Impact of overconfidence bias on your investment decisions
Overconfident investors do not prepare themselves for any kind of uncertainty because they are overconfident about their predictions.
- Overconfidence of investors generally misleads them, and they tend to ignore the actual risk involved in the investments because they often give less importance to their prediction window.
- Investors suffering from overconfidence usually believe that their choice of investment avenues is right, but this can often lead them towards low returns from their investment.
- Generally, overconfident investors do not diversify their portfolios much. This may expose them to a higher risk. Investors blindly believe in knowledge and the ability to bet on concentrated stocks, and that is the reason they underestimate the downside risks and hold on to undiversified portfolios.
- When investors are overconfident about their investment decision, they often tend to ignore important information and oversee any information which contradicts their decision. Overconfident investors often overestimate their ability to evaluate a company.
- Investors suffering from overconfidence bias believe in their ability to get in and out of stock, and that's why they go on trading excessively.
How to overcome the overconfidence bias in your investment decision?
- Be aware that you tend to feel more certain about an investment future than it is. This means you tend to take more risks than you think you are taking. Investors should always add an extra margin of safety to their decisions. This margin can be called the overconfidence margin.
- Be just the spectators of predictions, especially from the market experts. Do not follow them blindly. If you look at the forecast's history, it's amazing how wrong most of them were. Think and forecast for yourself and then adjust your confidence.
- With all plans, favor the pessimistic scenario that gives you a chance of judging a situation realistically to some extent.
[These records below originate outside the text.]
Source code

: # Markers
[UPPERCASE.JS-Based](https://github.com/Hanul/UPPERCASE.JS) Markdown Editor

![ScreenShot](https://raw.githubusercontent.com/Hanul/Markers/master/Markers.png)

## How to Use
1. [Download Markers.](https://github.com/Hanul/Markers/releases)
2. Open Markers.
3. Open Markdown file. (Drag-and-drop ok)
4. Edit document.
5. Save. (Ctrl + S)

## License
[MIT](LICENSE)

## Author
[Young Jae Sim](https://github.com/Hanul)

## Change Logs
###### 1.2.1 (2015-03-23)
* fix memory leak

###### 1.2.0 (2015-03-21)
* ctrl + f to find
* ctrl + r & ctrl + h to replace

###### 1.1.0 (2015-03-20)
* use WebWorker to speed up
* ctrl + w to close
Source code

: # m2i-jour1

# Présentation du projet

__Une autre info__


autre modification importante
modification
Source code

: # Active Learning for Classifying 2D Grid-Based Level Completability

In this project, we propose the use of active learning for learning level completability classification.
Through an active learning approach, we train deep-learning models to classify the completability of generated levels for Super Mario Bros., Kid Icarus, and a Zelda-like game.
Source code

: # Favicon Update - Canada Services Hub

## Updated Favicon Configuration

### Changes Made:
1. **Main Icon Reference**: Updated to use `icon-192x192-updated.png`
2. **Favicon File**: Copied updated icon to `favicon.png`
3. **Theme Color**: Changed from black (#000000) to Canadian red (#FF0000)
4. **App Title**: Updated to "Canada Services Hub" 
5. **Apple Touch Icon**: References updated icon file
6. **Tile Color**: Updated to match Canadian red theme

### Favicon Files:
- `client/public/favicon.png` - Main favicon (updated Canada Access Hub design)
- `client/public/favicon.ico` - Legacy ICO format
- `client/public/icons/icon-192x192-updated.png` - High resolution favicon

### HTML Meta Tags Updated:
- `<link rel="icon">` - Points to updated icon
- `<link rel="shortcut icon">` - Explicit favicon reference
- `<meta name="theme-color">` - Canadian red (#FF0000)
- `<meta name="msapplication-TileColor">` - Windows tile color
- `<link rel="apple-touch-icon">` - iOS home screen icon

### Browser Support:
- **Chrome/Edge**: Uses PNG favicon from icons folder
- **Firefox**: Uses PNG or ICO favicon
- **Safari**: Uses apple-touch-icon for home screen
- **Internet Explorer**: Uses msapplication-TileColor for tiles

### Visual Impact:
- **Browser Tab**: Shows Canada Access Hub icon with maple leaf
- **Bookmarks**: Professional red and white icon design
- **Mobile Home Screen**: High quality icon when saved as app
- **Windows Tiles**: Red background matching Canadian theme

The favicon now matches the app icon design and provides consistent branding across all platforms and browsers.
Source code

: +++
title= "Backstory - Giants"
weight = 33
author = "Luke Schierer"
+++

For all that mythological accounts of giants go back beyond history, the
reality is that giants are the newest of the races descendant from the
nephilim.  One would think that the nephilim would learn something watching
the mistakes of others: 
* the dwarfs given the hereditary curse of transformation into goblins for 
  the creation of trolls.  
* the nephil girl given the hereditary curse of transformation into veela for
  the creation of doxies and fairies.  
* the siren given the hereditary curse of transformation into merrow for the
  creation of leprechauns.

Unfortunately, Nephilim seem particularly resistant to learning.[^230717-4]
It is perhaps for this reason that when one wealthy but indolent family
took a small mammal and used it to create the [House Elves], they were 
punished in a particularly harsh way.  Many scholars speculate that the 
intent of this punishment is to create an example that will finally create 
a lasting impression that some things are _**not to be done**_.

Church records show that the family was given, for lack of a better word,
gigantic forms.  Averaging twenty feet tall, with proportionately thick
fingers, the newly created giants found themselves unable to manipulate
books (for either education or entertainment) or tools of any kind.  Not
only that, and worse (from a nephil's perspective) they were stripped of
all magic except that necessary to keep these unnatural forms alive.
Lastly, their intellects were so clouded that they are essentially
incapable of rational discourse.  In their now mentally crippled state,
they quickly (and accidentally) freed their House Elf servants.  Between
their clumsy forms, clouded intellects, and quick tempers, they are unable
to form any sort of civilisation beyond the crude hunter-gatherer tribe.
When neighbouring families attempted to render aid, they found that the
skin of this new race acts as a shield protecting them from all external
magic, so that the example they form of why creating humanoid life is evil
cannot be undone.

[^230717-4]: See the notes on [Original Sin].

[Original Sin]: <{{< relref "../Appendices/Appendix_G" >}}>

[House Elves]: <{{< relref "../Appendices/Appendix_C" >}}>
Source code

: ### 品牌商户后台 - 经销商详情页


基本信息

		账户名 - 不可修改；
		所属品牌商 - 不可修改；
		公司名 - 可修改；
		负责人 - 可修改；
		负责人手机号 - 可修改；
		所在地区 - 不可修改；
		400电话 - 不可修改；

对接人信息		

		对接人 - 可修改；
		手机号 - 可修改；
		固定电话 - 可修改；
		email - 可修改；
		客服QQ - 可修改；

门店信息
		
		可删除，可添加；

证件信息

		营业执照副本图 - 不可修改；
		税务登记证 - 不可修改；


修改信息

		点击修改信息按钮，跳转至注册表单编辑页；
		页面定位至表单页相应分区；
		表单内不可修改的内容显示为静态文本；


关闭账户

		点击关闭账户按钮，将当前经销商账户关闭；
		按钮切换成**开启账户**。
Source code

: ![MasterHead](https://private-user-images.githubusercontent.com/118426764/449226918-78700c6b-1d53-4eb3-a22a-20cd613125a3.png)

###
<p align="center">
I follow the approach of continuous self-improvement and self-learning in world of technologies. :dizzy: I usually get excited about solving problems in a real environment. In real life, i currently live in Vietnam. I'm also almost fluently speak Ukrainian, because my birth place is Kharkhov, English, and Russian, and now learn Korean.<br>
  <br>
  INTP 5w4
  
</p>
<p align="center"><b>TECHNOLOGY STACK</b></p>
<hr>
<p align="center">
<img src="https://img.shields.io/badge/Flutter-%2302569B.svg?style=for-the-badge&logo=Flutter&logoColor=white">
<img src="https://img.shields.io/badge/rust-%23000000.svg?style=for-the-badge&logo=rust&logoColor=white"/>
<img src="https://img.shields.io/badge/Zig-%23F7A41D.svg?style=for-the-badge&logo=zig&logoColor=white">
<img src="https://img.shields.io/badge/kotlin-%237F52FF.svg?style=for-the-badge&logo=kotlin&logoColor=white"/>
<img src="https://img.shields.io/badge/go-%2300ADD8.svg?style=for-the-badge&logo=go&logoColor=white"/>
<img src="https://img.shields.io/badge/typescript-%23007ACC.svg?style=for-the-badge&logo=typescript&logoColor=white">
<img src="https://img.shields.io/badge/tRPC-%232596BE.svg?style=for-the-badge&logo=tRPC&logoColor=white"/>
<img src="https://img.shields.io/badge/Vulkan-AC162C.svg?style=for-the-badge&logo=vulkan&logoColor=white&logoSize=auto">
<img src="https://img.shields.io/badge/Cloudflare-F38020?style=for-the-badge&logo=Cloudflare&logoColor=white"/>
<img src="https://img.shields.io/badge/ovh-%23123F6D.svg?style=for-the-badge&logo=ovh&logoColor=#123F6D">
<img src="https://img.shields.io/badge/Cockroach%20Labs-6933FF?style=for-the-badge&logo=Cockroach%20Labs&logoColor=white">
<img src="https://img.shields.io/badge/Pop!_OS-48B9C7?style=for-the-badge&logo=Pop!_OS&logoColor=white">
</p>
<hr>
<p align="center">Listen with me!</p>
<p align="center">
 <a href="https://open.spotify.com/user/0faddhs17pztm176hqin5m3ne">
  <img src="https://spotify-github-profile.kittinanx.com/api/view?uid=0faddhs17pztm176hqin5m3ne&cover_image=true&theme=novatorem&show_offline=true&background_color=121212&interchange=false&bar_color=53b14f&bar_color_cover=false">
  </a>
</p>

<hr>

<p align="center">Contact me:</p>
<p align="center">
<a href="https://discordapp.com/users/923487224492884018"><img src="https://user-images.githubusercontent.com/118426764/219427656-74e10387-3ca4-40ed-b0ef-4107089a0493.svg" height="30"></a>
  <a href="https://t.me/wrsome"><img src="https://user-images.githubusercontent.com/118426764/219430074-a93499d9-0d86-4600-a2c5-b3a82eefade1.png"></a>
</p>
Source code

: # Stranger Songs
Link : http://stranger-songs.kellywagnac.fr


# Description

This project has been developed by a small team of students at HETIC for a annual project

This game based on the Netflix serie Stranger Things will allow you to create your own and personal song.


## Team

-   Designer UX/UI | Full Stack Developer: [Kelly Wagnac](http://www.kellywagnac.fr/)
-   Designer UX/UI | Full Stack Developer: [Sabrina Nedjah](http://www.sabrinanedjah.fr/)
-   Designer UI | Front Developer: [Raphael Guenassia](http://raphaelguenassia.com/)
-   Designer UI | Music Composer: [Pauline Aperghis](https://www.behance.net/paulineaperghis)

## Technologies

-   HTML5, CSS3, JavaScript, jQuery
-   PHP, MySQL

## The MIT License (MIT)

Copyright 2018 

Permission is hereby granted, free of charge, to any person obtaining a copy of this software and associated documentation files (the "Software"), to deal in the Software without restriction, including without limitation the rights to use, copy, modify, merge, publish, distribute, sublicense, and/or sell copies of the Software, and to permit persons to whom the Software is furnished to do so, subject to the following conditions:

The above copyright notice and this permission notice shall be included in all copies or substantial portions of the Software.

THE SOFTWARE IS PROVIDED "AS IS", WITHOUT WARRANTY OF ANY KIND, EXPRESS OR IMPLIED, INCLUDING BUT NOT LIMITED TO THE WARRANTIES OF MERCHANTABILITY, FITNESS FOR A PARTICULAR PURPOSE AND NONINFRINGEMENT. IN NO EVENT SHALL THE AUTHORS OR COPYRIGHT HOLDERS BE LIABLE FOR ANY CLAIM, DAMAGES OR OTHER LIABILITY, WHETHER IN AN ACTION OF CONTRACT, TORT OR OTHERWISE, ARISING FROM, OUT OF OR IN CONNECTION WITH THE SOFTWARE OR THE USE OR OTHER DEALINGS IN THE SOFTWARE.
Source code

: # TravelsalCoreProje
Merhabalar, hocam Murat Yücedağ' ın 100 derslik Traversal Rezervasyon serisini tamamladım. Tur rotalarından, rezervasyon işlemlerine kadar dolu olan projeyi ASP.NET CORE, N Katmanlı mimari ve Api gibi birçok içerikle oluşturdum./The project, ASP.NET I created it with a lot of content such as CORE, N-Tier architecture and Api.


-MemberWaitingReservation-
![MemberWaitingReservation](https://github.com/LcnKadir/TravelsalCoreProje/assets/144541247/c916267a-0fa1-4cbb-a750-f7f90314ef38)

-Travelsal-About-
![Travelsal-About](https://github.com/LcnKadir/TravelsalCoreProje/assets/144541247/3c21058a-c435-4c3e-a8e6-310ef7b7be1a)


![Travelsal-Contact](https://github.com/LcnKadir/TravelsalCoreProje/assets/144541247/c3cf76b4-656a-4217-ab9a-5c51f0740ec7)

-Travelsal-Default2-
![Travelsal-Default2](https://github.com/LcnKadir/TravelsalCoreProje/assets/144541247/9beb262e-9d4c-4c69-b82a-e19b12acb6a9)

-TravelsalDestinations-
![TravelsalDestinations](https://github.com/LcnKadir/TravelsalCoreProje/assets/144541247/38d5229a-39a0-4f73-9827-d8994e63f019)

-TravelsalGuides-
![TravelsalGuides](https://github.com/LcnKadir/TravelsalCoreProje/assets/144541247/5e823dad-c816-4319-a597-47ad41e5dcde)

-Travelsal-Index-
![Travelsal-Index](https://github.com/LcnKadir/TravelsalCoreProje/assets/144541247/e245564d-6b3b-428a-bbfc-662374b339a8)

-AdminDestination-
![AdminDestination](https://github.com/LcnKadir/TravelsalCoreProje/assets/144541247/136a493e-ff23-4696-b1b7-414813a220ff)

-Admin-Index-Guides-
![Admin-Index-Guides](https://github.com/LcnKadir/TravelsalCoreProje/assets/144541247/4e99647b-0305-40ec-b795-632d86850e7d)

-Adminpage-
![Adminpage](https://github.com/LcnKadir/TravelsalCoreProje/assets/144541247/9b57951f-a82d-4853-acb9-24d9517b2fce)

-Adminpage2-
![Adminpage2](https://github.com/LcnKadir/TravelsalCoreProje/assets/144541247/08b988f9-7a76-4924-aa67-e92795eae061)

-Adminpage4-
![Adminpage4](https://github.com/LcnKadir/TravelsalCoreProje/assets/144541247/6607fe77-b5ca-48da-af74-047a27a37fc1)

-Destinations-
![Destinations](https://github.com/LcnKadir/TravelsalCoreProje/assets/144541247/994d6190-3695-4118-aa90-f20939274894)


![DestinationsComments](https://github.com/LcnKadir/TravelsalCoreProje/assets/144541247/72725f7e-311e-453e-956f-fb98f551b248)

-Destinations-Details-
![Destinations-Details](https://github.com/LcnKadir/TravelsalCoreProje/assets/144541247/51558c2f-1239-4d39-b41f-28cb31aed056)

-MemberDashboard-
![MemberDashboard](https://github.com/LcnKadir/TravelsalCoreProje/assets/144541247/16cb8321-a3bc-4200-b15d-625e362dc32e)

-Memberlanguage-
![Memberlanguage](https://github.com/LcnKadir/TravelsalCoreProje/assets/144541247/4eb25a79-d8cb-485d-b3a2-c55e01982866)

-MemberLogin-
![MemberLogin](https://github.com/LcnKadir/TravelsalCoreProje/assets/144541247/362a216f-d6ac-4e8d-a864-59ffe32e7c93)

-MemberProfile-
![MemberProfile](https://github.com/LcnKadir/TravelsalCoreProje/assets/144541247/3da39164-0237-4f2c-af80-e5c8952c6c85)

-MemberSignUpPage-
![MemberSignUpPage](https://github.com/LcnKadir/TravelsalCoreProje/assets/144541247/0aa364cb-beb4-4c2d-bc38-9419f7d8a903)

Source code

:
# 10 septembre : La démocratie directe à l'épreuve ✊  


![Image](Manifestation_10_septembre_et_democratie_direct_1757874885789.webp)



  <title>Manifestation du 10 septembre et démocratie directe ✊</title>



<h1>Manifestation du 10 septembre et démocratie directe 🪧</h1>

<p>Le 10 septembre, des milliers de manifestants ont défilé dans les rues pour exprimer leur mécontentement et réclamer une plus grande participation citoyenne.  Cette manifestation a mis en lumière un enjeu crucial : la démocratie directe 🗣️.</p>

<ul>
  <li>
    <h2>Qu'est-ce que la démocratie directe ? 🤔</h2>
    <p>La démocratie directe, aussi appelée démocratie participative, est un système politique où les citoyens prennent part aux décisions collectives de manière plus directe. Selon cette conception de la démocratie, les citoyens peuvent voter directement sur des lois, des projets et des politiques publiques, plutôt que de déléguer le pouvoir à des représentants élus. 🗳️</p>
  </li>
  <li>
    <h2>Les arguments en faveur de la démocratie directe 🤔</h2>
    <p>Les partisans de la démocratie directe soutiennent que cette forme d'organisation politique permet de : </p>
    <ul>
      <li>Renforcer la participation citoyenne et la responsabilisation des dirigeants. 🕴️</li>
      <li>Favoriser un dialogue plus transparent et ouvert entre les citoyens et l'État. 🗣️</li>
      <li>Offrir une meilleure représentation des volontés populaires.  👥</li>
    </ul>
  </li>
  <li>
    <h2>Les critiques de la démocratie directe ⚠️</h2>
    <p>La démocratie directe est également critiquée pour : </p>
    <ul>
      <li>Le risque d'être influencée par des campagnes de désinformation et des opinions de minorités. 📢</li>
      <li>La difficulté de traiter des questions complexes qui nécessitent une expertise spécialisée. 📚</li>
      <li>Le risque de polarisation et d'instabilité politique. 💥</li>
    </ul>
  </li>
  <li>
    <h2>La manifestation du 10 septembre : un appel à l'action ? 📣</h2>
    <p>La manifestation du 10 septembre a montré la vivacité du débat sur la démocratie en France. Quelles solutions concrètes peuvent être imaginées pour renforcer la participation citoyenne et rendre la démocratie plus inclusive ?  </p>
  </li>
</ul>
- Read history. Stock market history, economic history, plain old political history. Even better, read a 25-year-old newspaper. Read the market comments in the business section. You will see that the world is highly unpredictable. Almost nobody got it right. Don't think that you will be an exception.
Have you ever looked around yourself and thought, how many restaurants are there in your locality? And how many of them survived for more than five years? Well, most small businesses like a cafe or a restaurant are not able to survive even for a year. But we keep seeing new ones opening up now and then. This is a very classic example of overconfidence bias.
We all systematically overestimate our knowledge and our ability to predict big-time. It is normal, but if investors can correct this thinking error by being more conscious and adding an extra margin of safety to their financial decisions. As an investor, you should study your investment decisions thoroughly.
Only the self-awareness of this bias and then reviewing your investment decision can help you to avoid this bias to some extent. Investors should again try to resist their feelings and intuition to make more rational decisions. At last, knowing when not to trade can be even more important than catching a big trade that makes you a fortune. Life can surprise you, and so can markets.